ACA NSW's concerns are as follows:
- ACECQA's (optional) Self-Assessment Tool was never designed to be a replacement of the QIPs.
- There have been instances of NSW assessors who were either not aware of the use of the Self-Assessment Tool nor how it is to be used as part of the assessment and rating.
- The NSW Department of Education's website portal to receive the information submitted by services via the Self-Assessment Tool has not been stable nor sufficiently user-friendly.
- Given the drastically different approaches of the Self-Assessment Tool to the QIPs, it will take a significant amount of initial time to convert the content of services' existing QIPs for input into the Self-Assessment Tool as an alternative submission. And such time would more than likely be far longer than the time between the notice of an upcoming assessment and rating and the due date of the submission.
- Notwithstanding assurances from the NSW Department of Education, will assessors still demand they sight or refer to services' QIPs for spotchecks and non-compliance visits because of Regulations 55 and 56?

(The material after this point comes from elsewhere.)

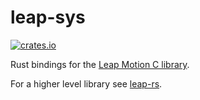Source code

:# leap-sys

[![crates.io](https://img.shields.io/crates/v/leap-sys.svg)](https://crates.io/crates/leap-sys)

Rust bindings for the [Leap Motion C library](https://developer.leapmotion.com/documentation/).

For a higher level library see [leap-rs](https://github.com/urholaukkarinen/leap-rs).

ACA NSW will also be asking ACECQA:
- how it would be conducting Tier 2 reviews when the assessment and rating is relying on the Self-Assessment Tool's submission; and
- how the Self-Assessment Tool submission (and no longer the service's QIP) would be used for applications for Excellent ratings.
It also concerns ACA NSW that NSW will be the only jurisdiction that allows services to use the Self-Assessment Tool as a QIP. As such, will services be advantaged or disadvantaged by the use of the Self-Assessment Tool when services outside of NSW will continue to use their QIPs.
Since there are more questions than answers, ACA NSW has agreed with the NSW Department of Education that good outcomes do come from a foundation of co-design. As such, ACA NSW looks forward to working with the NSW Department of Education to co-design and co-test a system with direct sector input so as to achieve universal confidence and acceptance.